Tulisan kali ini tidak ada sangkut pautnya dengan competitive programming, hanya merupakan tuangan dari pikiran saya tentang kondisi berbahasa di negeri ini.

Prakata: tulisan ini hanyalah pikiran yang pernah melintas di kepala saya. Tidak ada maksud melawan, menjelek-jelekkan, atau sejenisya.
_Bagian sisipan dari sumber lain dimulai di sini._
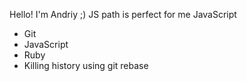 Hello! I'm Andriy ;)
JS path is perfect for me
JavaScript
* Git
* JavaScript
* Ruby
* Killing history using git rebase
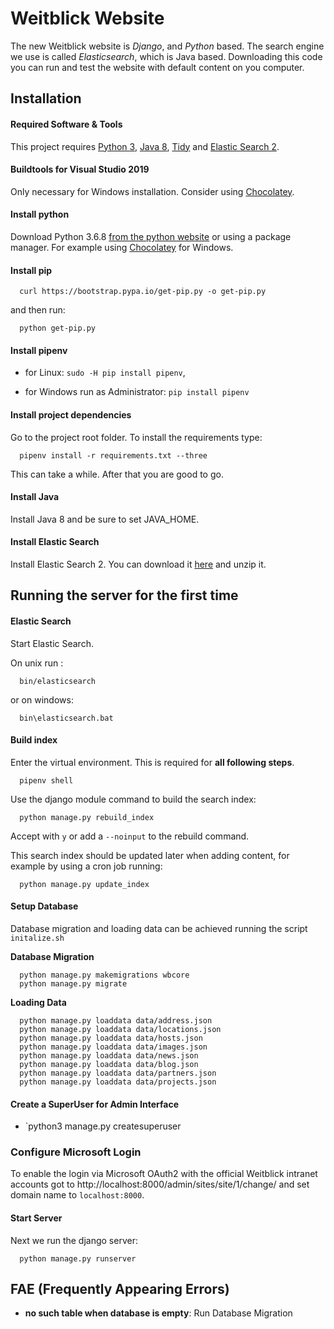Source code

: # Weitblick Website

The new Weitblick website is *Django*, and *Python* based. The search engine we use is called *Elasticsearch*, which is Java based. Downloading this code you can run and test the website with default content on you computer.

## Installation

#### Required Software & Tools 
This project requires [Python 3](https://www.python.org/), [Java 8](https://www.oracle.com/technetwork/java/javase/downloads/jdk8-downloads-2133151.html), [Tidy](http://binaries.html-tidy.org/) and [Elastic Search 2](https://www.elastic.co/de/downloads/past-releases/elasticsearch-2-4-2).


#### Buildtools for Visual Studio 2019
Only necessary for Windows installation. Consider using [Chocolatey](https://chocolatey.org/packages/visualstudio2019buildtools).


#### Install python

Download Python 3.6.8 [from the python website](https://www.python.org/downloads/) or using a package manager. For example using [Chocolatey](https://chocolatey.org/packages/python/3.6.8) for Windows.


#### Install pip

      curl https://bootstrap.pypa.io/get-pip.py -o get-pip.py
      
and then run: 

      python get-pip.py

#### Install pipenv

- for Linux: `sudo -H pip install pipenv`,

- for Windows run as Administrator: `pip install pipenv`

#### Install project dependencies

Go to the project root folder. To install the requirements type: 

      pipenv install -r requirements.txt --three

This can take a while. After that you are good to go.

#### Install Java

Install Java 8 and be sure to set JAVA_HOME.


#### Install Elastic Search

Install Elastic Search 2. You can download it [here](https://www.elastic.co/de/downloads/past-releases/elasticsearch-2-4-2) and unzip it.

## Running the server for the first time

#### Elastic Search
Start Elastic Search. 

On unix run :

      bin/elasticsearch

or on windows:
   
      bin\elasticsearch.bat

#### Build index

Enter the virtual environment. This is required for **all following steps**. 

      pipenv shell

Use the django module command to build the search index: 

      python manage.py rebuild_index

Accept with `y` or add a `--noinput` to the rebuild command. 

This search index should be updated later when adding content, for example by using a cron job running: 

      python manage.py update_index


#### Setup Database
Database migration and loading data can be achieved running the script `initalize.sh`

**Database Migration**

      python manage.py makemigrations wbcore
      python manage.py migrate

**Loading Data**

      python manage.py loaddata data/address.json
      python manage.py loaddata data/locations.json
      python manage.py loaddata data/hosts.json
      python manage.py loaddata data/images.json
      python manage.py loaddata data/news.json
      python manage.py loaddata data/blog.json
      python manage.py loaddata data/partners.json
      python manage.py loaddata data/projects.json

#### Create a SuperUser for Admin Interface

* `python3 manage.py createsuperuser

### Configure Microsoft Login
To enable the login via Microsoft OAuth2 with the official Weitblick intranet accounts got to http://localhost:8000/admin/sites/site/1/change/ and set domain name to `localhost:8000`.

#### Start Server

Next we run the django server: 

      python manage.py runserver


## FAE (Frequently Appearing Errors)

* **no such table when database is empty**: Run Database Migration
"... ciyuss? Miapah!?! Enelan?!??!"
"... gitu lho bro konsep kita, gimahow?"
"selaww brayy, kumpul masih minggu depan..."
"ini tuh gak make sense banget deh..."
"... gimana dong? Secara gue ini kan..."

Kata-kata yang kadang saya dengar entah di acara/iklan televisi, percakapan anak muda, baca di tweet seseorang, atau di status facebook. Terus terang, kata-kata itu membuat pikiran saya melayang-layang.

Beberapa waktu yang lalu, saya membaca sebuah artikel di entah situs apa (saya lupa). Artikel itu memberi komentar atas generasi muda yang yang sudah tidak lancar lagi berbahasa Indonesia. Artikel itu juga menyatakan di sekolah, mayoritas mereka menggunakan bahasa Inggris. Komentar itu juga dikaitkan dengan Sumpah Pemuda, bahwa para pemuda di masa lalu tidak main-main dalam menyatakan Bahasa Indonesia sebagai bahasa nasional.

Secara pribadi, saya setuju dengan maksud yang ingin disampaikan artikel itu. Jika anda bangsa Indonesia, hendaknya mampu berbahasa Indonesia dengan baik. Urusan bahasa sehari-hari tidak terlalu dipermasalahkan, entah itu bahasa Jawa, Sunda, Batak, atau bahasa daerah lainnya. Urusan sekolah mau belajar bahasa apa terserah, yang penting muridnya (yang bangsa Indonesia) mampu berbahasa Indonesia dengan baik.

Masalah muncul ketika yang dimaksudkan adalah berbahasa Indonesia, tetapi yang diucapkan adalah "bahasa" Indonesia. Entah dari mana sumbernya tetapi "bahasa" Indonesia hibrida mulai bermunculan. Sebut saja ciyus, enelan, dan kawan-kawannnya. Yang lebih lucu lagi adalah gimahow, selaw, bray. Bahasa apa itu!?

Sebelum saya mengenal kata-kata tersebut, saya tidak menganggap bahwa bahasa "gaul" merupakan sesuatu yang buruk. Sayangnya keberadaan kata-kata itu mulai mengancam kedudukan bahasa "gaul" di zona-aman-digunakan. Apakah kata-kata seperti itu bermakna? Apakah menggunakan kata-kata seperti itu akan membuat seseorang terlihat gaul? Apakah berkomunikasi dengan setengah bahasa Inggris setengah bahasa Indonesia membuat seseorang terlihat keren?

Sungguh lucu apabila di masa depan kata-kata tersebut masuk ke dalam KBBI, dianggap sebagai kata-kata serapan. Bagaimanapun juga, saya tidak tahu apakah ini merupakan salah satu bentuk evolusi bahasa, fenomena yang wajar, atau hanya tren sesaat. Menurut saya, sebisa mungkin gunakan bahasa Indonesia jika memang ada kata untuk mewakili apa yang ingin disampaikan. Dalam menulis blog, saya sendiri berusaha menghindari penggunaan kata-kata bahasa asing, kecuali jika kata tersebut memang lazim digunakan untuk merepresentasikan maksud saya. Mengapa menggunakan thanks jika kita punya terima kasih, atau setidaknya "makasih"?